To nie była jej sprawa. W ogóle nie powinna dowiedzieć się o tym planie. O wszystkim mogła wiedzieć, ale tylko nie o tym.
Przełknąłem głośno ślinę i zamrugałem kilkakrotnie. Moja żona idealnie posługiwała się manipulacją i pomimo tego, że nie chciałem, by wtrącała się w tą akcje, mogła mieć nie zły plan.
Poirytowany brakiem innego wyjścia, postanowiłem włączyć Abigail do tego spisku.
- Co masz na myśli? - spytałem nieco się rozluźniając. Nawet nie zauważyłem, kiedy spiąłem się na widok kobiety.

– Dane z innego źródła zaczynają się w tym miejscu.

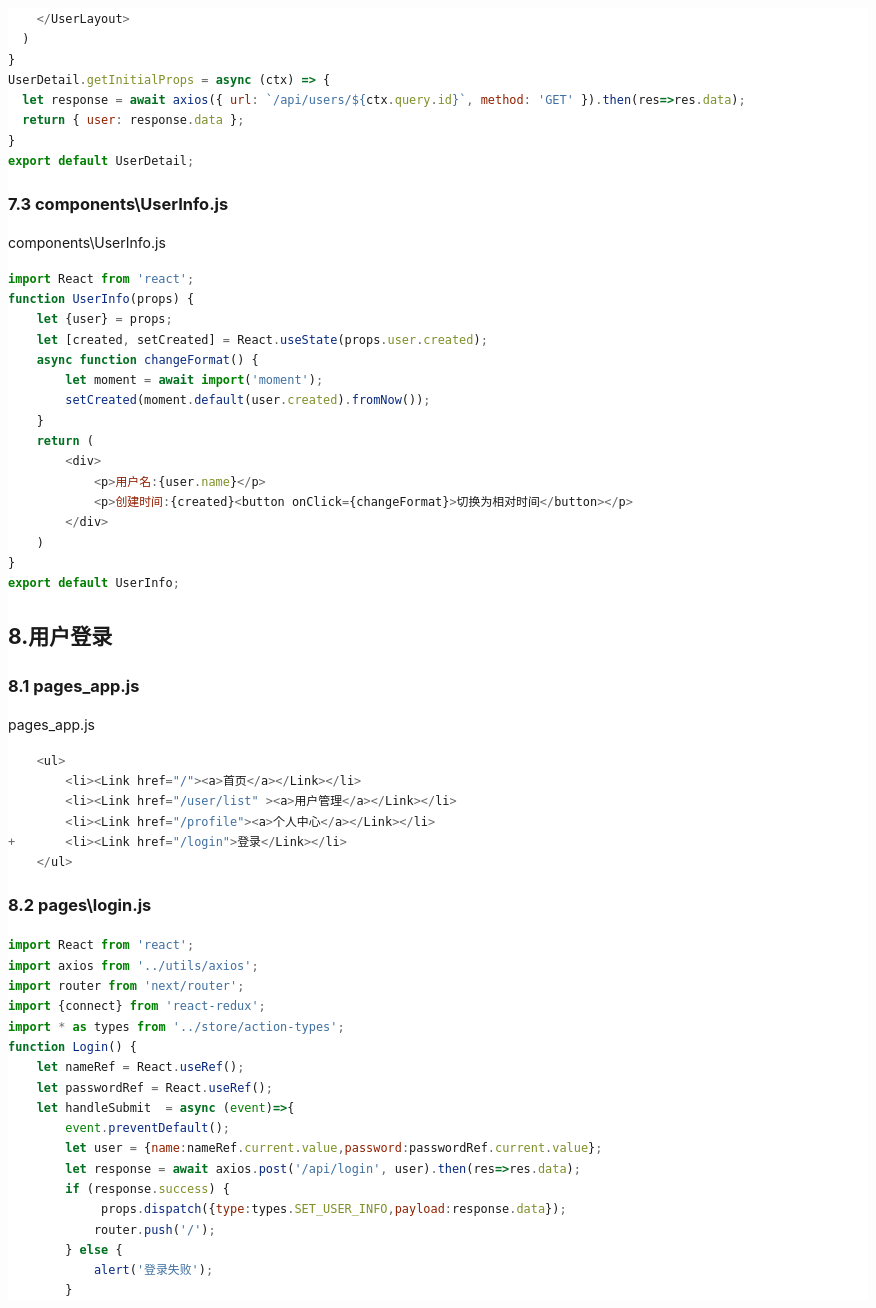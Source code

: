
 ```js
    </UserLayout>
  )
}
UserDetail.getInitialProps = async (ctx) => {
  let response = await axios({ url: `/api/users/${ctx.query.id}`, method: 'GET' }).then(res=>res.data);
  return { user: response.data };
}
export default UserDetail;
```
### 7.3 components\UserInfo.js
components\UserInfo.js
```js
import React from 'react';
function UserInfo(props) {
    let {user} = props;
    let [created, setCreated] = React.useState(props.user.created);
    async function changeFormat() {
        let moment = await import('moment');
        setCreated(moment.default(user.created).fromNow());
    }
    return (
        <div>
            <p>用户名:{user.name}</p>
            <p>创建时间:{created}<button onClick={changeFormat}>切换为相对时间</button></p>
        </div>
    )
}
export default UserInfo;
```
## 8.用户登录
### 8.1 pages_app.js
pages_app.js
```js
    <ul>
        <li><Link href="/"><a>首页</a></Link></li>
        <li><Link href="/user/list" ><a>用户管理</a></Link></li>
        <li><Link href="/profile"><a>个人中心</a></Link></li>
+       <li><Link href="/login">登录</Link></li>
    </ul>
```
### 8.2 pages\login.js
```js
import React from 'react';
import axios from '../utils/axios';
import router from 'next/router';
import {connect} from 'react-redux';
import * as types from '../store/action-types';
function Login() {
    let nameRef = React.useRef();
    let passwordRef = React.useRef();
    let handleSubmit  = async (event)=>{
        event.preventDefault();
        let user = {name:nameRef.current.value,password:passwordRef.current.value};
        let response = await axios.post('/api/login', user).then(res=>res.data);
        if (response.success) {
             props.dispatch({type:types.SET_USER_INFO,payload:response.data});
            router.push('/');
        } else {
            alert('登录失败');
        }
```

Abigail westchnęła głośno, po czym podeszła bliżej biurka i usiadła na nim.
- No jak myślisz? Harry, pomyśl trochę. Poza tym, wiesz, że mogę się przydać - wychrypiała uśmiechając się szeroko.
Pokręciłem głową i zamknąłem na chwilę oczy. Miała rację. Wiele razy pokazała, co potrafi. Ale nie chciałem jej w to mieszać z prostego powodu. Ze Złotego Jabłka mogłoby być dużo pieniędzy, a jeśli ona nam pomoże, to będzie więcej osób do podziału. Dobrze, byliśmy małżeństwem, ale z podpisaną intercyzą. Tak na wszelki wypadek. Z majątkiem wolałem nie ryzykować. Zresztą zgodziła się na to bez problemu.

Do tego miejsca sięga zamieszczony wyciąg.